Литмир - Электронная Библиотека

Керосинку в конце концов повез Наде в Калинин Александр

Эмильевич. Вообще говоря, на его долю легла значительная часть забот в связи с арестом Осипа

Эмильевича. Он делал передачи в Бутырскую тюрьму, когда Нади не было в Москве, и наводил справки на Кузнецком, где помещалось управление ГПУ (не знаю точно, как оно называлось). Об этом свидетельствует и последнее письмо Осипа Эмильевича, обращенное прямо к брату “Шурочке”.
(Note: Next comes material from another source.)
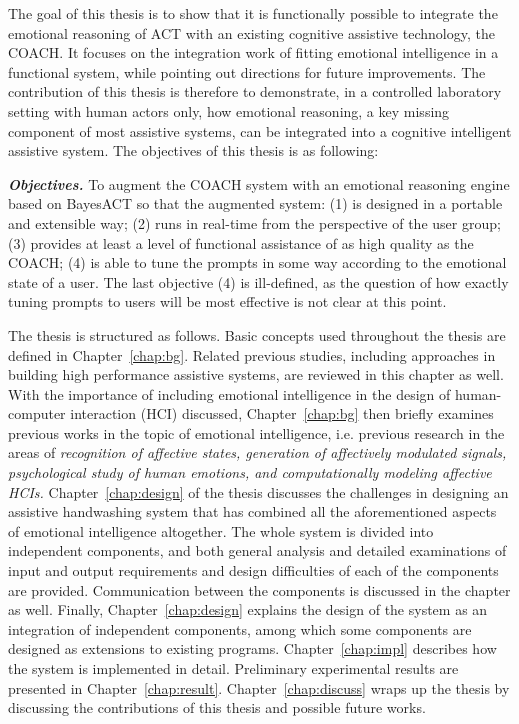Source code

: The goal of this thesis is to show that it is functionally possible to integrate the emotional reasoning of ACT with an existing cognitive assistive technology, the COACH. It focuses on the integration work of fitting emotional intelligence in a functional system, while pointing out directions for future improvements. The contribution of this thesis is therefore to demonstrate, in a controlled laboratory setting with human actors only, how emotional reasoning, a key missing component of most assistive systems, can be integrated into a cognitive intelligent assistive system. The objectives of this thesis is as following:

\textbf{\textit{Objectives.}} To augment the COACH system with an emotional reasoning engine based on BayesACT so that the augmented system: (1) is designed in a portable and extensible way; (2) runs in real-time from the perspective of the user group; (3) provides at least a level of functional assistance of as high quality as the COACH; (4) is able to tune the prompts in some way according to the emotional state of a user. The last objective (4) is ill-defined, as the question of how exactly tuning prompts to users will be most effective is not clear at this point.

The thesis is structured as follows. Basic concepts used throughout the thesis are defined in Chapter~\ref{chap:bg}. Related previous studies, including approaches in building high performance assistive systems, are reviewed in this chapter as well. With the importance of including emotional intelligence in the design of human-computer interaction (HCI) discussed, Chapter~\ref{chap:bg} then briefly examines previous works in the topic of emotional intelligence, i.e. previous research in the areas of \textit{recognition of affective states, generation of affectively modulated signals, psychological study of human emotions, and computationally modeling affective HCIs.} Chapter~\ref{chap:design} of the thesis discusses the challenges in designing an assistive handwashing system that has combined all the aforementioned aspects of emotional intelligence altogether. The whole system is divided into independent components, and both general analysis and detailed examinations of input and output requirements and design difficulties of each of the components are provided. Communication between the components is discussed in the chapter as well. Finally, Chapter~\ref{chap:design} explains the design of the system as an integration of independent components, among which some components are designed as extensions to existing programs. Chapter~\ref{chap:impl} describes how the system is implemented in detail. Preliminary experimental results are presented in Chapter~\ref{chap:result}. Chapter~\ref{chap:discuss} wraps up the thesis by discussing the contributions of this thesis and possible future works.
Моим “старым дружком” Надя называет Николая Ивановича Харджиева. Да, действительно, мы были знакомы уже пять лет, и сколько сухого вина мы выпили вместе, и вдвоем и втроем, то есть с Надей, и сколько раз закусывали сыром. Но вот в чем дело. Николай Иванович был в то время болен, находясь в очень сильном нервном напряжении. Незадолго до Надиного письма мне позвонил его друг Цезарь

Самойлович Вольпе, возвращавшийся домой в Ленинград. Он убеждал меня, что я могу спасти нашего общего друга от больницы (что было бы ужасно!), если поживу у него, и это его успокоит. Вольпе дипломатично прибавил: “Это свидетельствует только о его глубокой привязанности к вам”. Несомненно, это были детские уловки самого Николая Ивановича, который уже несколько дней безуспешно просил меня совершить такой подвиг. Однако заверения его друга на меня подействовали. Я сдалась.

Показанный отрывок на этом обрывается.